RECORDS FOR THE EXERCISE: Begin

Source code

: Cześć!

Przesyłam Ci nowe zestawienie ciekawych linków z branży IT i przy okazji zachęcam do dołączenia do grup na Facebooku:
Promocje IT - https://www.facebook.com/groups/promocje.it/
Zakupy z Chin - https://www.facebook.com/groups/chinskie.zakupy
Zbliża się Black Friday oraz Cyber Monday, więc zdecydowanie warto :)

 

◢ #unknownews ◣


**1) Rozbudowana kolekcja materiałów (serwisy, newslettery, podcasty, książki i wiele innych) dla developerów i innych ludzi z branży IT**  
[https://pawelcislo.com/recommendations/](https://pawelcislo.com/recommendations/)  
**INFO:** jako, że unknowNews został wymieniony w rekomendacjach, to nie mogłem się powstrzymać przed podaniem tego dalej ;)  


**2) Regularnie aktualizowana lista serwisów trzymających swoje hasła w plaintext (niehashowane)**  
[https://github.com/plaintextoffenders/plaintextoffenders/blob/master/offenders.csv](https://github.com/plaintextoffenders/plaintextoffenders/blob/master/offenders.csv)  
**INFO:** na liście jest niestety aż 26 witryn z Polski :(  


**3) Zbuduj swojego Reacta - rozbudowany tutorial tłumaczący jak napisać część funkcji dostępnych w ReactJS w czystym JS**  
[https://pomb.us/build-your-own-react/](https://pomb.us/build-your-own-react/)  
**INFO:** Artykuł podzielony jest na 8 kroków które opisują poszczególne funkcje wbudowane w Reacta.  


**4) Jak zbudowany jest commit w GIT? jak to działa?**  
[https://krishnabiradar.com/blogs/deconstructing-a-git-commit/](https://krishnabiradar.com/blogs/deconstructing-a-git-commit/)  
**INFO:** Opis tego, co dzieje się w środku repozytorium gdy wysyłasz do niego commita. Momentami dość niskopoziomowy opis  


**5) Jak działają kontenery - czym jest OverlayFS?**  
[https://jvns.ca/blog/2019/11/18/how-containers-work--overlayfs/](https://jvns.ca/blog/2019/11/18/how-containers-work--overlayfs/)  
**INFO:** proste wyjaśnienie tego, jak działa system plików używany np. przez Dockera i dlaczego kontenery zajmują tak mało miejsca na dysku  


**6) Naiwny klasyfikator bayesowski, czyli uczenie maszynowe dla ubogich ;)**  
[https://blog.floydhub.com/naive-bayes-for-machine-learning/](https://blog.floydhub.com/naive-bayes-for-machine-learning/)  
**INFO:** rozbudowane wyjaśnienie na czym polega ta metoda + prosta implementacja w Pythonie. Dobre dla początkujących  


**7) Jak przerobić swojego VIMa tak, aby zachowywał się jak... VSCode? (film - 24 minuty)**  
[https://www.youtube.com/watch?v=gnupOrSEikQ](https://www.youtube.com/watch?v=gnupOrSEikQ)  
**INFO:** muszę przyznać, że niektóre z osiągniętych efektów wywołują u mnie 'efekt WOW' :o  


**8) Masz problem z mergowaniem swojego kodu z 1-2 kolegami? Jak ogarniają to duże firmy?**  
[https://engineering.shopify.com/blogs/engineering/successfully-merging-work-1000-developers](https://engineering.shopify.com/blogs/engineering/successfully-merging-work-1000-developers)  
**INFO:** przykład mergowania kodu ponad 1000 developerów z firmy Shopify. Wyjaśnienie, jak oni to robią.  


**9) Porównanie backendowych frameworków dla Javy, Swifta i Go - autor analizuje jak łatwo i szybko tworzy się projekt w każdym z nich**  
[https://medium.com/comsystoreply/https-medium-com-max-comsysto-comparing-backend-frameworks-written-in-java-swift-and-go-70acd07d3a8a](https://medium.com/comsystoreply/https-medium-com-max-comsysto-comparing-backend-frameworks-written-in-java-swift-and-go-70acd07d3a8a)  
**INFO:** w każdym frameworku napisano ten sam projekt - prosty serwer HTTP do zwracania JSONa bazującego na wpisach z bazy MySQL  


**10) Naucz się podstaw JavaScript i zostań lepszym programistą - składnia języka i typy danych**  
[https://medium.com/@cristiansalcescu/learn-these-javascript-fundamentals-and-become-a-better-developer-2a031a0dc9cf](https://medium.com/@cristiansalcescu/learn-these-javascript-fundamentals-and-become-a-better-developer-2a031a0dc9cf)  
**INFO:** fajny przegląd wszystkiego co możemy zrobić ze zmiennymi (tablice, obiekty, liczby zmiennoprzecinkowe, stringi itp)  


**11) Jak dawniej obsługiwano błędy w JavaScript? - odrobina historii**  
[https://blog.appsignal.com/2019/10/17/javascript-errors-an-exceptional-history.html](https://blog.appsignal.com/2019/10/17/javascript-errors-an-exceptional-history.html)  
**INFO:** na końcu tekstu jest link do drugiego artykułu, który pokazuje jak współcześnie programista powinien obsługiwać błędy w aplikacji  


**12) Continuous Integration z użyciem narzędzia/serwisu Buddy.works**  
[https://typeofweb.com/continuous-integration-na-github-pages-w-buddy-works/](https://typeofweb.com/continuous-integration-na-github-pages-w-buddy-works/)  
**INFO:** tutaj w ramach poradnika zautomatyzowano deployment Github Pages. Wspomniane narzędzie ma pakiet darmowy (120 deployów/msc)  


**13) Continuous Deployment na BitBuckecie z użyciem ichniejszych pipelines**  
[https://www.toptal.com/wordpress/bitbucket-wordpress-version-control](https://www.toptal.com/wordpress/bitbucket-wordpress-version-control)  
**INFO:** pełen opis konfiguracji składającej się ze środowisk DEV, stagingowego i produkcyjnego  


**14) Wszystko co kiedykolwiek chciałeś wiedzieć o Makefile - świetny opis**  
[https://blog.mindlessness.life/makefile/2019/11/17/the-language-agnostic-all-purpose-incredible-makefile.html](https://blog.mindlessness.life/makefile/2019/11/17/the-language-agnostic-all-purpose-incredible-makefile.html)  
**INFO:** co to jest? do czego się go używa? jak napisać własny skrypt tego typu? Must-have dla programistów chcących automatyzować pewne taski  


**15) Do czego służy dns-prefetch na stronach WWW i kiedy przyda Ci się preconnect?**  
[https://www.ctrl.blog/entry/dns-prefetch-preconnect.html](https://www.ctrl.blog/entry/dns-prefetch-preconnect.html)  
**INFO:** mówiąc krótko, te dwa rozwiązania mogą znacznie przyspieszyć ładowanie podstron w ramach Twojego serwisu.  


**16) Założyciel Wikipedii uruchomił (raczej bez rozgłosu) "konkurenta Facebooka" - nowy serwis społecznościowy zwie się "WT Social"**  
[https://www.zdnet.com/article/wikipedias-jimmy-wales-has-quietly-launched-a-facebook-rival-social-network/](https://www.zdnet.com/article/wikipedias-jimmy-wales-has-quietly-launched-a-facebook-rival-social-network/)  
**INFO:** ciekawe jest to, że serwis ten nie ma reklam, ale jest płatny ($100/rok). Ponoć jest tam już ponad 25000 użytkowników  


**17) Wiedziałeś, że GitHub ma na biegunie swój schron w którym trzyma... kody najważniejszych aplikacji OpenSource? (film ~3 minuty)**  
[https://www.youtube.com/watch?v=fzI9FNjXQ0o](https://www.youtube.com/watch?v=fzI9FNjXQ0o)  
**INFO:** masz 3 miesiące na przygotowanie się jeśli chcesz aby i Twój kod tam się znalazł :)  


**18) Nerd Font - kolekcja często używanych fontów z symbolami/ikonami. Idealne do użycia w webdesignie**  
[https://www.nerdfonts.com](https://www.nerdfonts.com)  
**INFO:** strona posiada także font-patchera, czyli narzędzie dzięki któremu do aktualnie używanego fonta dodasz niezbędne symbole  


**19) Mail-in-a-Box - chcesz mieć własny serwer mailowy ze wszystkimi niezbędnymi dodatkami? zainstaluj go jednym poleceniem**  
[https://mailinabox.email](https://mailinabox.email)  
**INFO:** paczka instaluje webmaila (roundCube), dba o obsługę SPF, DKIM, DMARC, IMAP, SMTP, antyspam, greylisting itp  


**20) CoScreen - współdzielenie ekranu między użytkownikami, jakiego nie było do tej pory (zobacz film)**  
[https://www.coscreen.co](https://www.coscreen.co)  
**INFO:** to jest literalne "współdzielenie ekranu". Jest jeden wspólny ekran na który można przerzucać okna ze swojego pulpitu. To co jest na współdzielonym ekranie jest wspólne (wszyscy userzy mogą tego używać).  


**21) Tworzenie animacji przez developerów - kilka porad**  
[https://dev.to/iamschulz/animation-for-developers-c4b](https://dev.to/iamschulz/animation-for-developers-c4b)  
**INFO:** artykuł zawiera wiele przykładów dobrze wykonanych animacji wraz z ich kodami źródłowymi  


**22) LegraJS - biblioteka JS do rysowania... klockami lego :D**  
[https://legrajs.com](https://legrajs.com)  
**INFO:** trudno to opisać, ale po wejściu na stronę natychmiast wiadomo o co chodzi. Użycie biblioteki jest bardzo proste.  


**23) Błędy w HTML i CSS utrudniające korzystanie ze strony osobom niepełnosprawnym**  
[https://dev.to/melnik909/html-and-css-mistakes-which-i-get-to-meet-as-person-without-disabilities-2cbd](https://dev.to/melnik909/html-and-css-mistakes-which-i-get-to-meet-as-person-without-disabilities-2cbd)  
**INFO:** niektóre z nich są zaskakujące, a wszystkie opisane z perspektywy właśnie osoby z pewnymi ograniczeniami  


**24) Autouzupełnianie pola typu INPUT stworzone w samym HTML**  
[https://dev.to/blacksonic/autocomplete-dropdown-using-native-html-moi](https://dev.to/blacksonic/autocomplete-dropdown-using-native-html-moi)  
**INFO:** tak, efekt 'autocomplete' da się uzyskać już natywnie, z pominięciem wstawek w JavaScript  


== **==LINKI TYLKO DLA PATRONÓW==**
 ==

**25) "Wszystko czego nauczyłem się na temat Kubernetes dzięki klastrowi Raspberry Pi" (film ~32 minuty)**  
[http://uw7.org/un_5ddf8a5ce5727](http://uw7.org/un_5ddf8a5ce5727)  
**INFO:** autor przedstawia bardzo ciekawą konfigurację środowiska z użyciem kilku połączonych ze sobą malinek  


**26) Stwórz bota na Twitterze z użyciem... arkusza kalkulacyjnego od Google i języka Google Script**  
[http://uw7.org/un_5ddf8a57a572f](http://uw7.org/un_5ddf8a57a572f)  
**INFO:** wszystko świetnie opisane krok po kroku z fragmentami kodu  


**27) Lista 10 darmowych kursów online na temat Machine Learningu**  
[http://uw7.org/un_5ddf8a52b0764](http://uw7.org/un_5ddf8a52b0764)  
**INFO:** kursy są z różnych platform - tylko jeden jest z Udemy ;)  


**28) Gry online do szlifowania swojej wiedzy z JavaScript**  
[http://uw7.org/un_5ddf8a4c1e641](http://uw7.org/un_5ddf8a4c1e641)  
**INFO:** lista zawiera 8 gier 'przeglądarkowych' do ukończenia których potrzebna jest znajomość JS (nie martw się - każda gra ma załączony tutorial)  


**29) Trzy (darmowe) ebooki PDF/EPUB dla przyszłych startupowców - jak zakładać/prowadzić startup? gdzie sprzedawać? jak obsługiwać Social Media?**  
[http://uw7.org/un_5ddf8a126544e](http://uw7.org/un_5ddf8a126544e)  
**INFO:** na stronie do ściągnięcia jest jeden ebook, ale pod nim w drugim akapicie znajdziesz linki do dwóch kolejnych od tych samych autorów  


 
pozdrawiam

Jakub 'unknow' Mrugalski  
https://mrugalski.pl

RECORDS FOR THE EXERCISE: End

## ASSIGNED TASK
Nothing but the lines from the top of the records down to the line with "Zakupy z Chin" belongs in the answer; repeat them exactly.

## EXPECTED OUTPUT
Source code

: Cześć!

Przesyłam Ci nowe zestawienie ciekawych linków z branży IT i przy okazji zachęcam do dołączenia do grup na Facebooku:
Promocje IT - https://www.facebook.com/groups/promocje.it/
Zakupy z Chin - https://www.facebook.com/groups/chinskie.zakupy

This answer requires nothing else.